The state contracted Deloitte earlier this year to develop its Texas.gov online platform, and a new personal digital assistant, “My Government My Way,” is on the way. But that’s not all the new services in the works, state CIO Todd Kimbriel told many of the roughly 300 attendees.
The state has awarded several contracts in shared services in recent years, one of which is its enterprise multi-sourcing services integrator (MSI). The Texas Department of Information Resources was the second organization in the world to deploy that model in 2012 after Rolls-Royce, Kimbriel told Government Technology in an interview. But it was only offered as part of the consolidated data center program offered to state agencies.
What’s new is that by Sept. 1, Texas.gov will be “plugged in under this enterprise MSI.” TEX-AN, the state’s telecommunications network, will join by 2021, Kimbriel, one of GT's Top 25 Doers, Dreamers & Drivers of 2018, said.
“We found the efficiencies and the synergies to be really, really strong in that model. So, this change is that we’re actually extending it across all of our shared services programs. Most of our agency customers use several programs — they have to, by state law. For those organizations, it’s sort of a single pane of glass for consuming all our services,” he said.
E-government is very successful in Texas, the CIO said as he opened the event, and the state has migrated most of its commerce transactions online.
“But the challenge for all of us is how do we actually move the needle forward from here? I think going forward, everybody should be challenging yourselves. What are you doing to move your organizational deal forward in a digital environment and digitize your offices and your business processes? It really is the place that we all have to be focusing on going forward,” Kimbriel said.
The arrival this fall of the My Government, My Way initiative, Kimbriel said in his remarks, will enable a citizen portal through Texas.gov that will ultimately let residents set up a “personalized online service experience with the state of Texas.” It will be an early step toward ultimately facilitating a so-called single “golden record” or global unique ID for each citizen across participating agencies, though it will likely not be framed as a digital assistant yet.
DIR’s No. 1 priority, he said, will be “cybersecurity and protecting citizen data first and foremost,” and so the process will be opt-in for residents — not mandatory and not yet available via smartphone — but allowing those who do to create a personal profile with the state and leverage it.
“It’s not really going to be the fully-enabled AI-enhanced digital assistant that we envision in the long run.

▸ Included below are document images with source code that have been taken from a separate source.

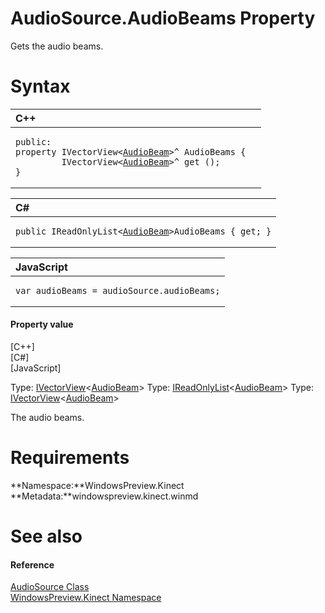 AudioSource.AudioBeams Property  
===============================  

Gets the audio beams. <span id="syntaxSection"></span>

Syntax  
======  

<table>
<colgroup>
<col width="100%" />
</colgroup>
<thead>
<tr class="header">
<th align="left">C++</th>
</tr>
</thead>
<tbody>
<tr class="odd">
<td align="left"><pre><code>public:  
property IVectorView&lt;<a href="../../AudioBeam_Class.md">AudioBeam</a>&gt;^ AudioBeams {  
         IVectorView&lt;<a href="../../AudioBeam_Class.md">AudioBeam</a>&gt;^ get ();  
}</code></pre></td>
</tr>
</tbody>
</table>

<table>
<colgroup>
<col width="100%" />
</colgroup>
<thead>
<tr class="header">
<th align="left">C#</th>
</tr>
</thead>
<tbody>
<tr class="odd">
<td align="left"><pre><code>public IReadOnlyList&lt;<a href="../../AudioBeam_Class.md">AudioBeam</a>&gt;AudioBeams { get; }</code></pre></td>
</tr>
</tbody>
</table>

<table>
<colgroup>
<col width="100%" />
</colgroup>
<thead>
<tr class="header">
<th align="left">JavaScript</th>
</tr>
</thead>
<tbody>
<tr class="odd">
<td align="left"><pre><code>var audioBeams = audioSource.audioBeams;</code></pre></td>
</tr>
</tbody>
</table>

<span id="ID4ER"></span>
#### Property value  

[C++]   
 [C\#]   
 [JavaScript]   

Type: [IVectorView](http://msdn.microsoft.com/en-us/library/br226058.aspx)\<[AudioBeam](../../AudioBeam_Class.md)\>
Type: [IReadOnlyList](http://msdn.microsoft.com/en-us/library/hh192385.aspx)\<[AudioBeam](../../AudioBeam_Class.md)\>
Type: [IVectorView](http://msdn.microsoft.com/en-us/library/br226058.aspx)\<[AudioBeam](../../AudioBeam_Class.md)\>

The audio beams.  

<span id="requirements"></span>

Requirements  
============  

**Namespace:**WindowsPreview.Kinect  
**Metadata:**windowspreview.kinect.winmd  

<span id="ID4EAB"></span>

See also  
========  

<span id="ID4ECB"></span>
#### Reference  

[AudioSource Class](../../AudioSource_Class.md)  
 [WindowsPreview.Kinect Namespace](../../../Kinect.md)  



<!--Please do not edit the data in the comment block below.-->
<!--
TOCTitle : AudioBeams Property
RLTitle : AudioSource.AudioBeams Property
KeywordK : AudioBeams property
KeywordK : AudioSource.AudioBeams property
KeywordF : WindowsPreview.Kinect.AudioSource.AudioBeams
KeywordF : AudioSource.AudioBeams
KeywordF : AudioBeams
KeywordF : WindowsPreview.Kinect.AudioSource.AudioBeams
KeywordA : P:WindowsPreview.Kinect.AudioSource.AudioBeams
AssetID : P:WindowsPreview.Kinect.AudioSource.AudioBeams
Locale : en-us
CommunityContent : 1
APIType : Managed
APILocation : windowspreview.kinect.winmd
APIName : WindowsPreview.Kinect.AudioSource.AudioBeams
TargetOS : Windows
TopicType : kbSyntax
DevLang : VB
DevLang : CSharp
DevLang : JavaScript
DevLang : C++
DocSet : K4Wv2
ProjType : K4Wv2Proj
Technology : Kinect for Windows
Product : Kinect for Windows SDK v2
productversion : 20
-->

In the long run, we’re seeing a digital assistant that is pro-active and anticipates what does a citizen need when they need it and engages,” Kimbriel said.
He emphasized that these types of changes don’t happen overnight and require “a deliberate process within your culture to make that decision.”
Improving agency process was the topic of a morning breakout session, “Leading Modern Development Teams,” led by William A. “Butch” Grote Jr., CIO at the state Department of Agriculture and Raj Polikepati, director of development at Texas NIC.
Agencies may never be 100 percent agile, Grote said, but even adopting a hybrid waterfall-agile approach to development can not only streamline process — it can help attract the next generation of workforce: the millennial.
“This is the only way I think you’re going to find that you’re going to have success recruiting the new millennials. If you ban social media or if you fail to be very persuasive at telling them why they can’t tele-work, you tell them you’re a waterfall shop, they’re not going to work for you, I guarantee it,” Grote said.
“Failing is part of the job. That is the (mindset) we need to change as well. We have been averse to failure all the way along. It’s okay to fail, but fail quick and learn something from it and move on,” said Polikepati, who highlighted a new developmental process identified by Gartner that he said could revolutionize the industry.
Called high productivity application Platform as a Service (hpaPaaS), it's low on coding savvy — a key — and was already a $3 billion business in 2017, the NIC development director said, adding that Gartner predicts by 2022 more than 70 percent of apps will be based on these platforms.
“We are empowering them to build their own applications without knowing the code. Anybody who has some basic understanding of business analysis can go ahead and build their own applications. It’s only going to pick up steam over the next few years and when it happens developers … will start to find some free time,” Polikepati said.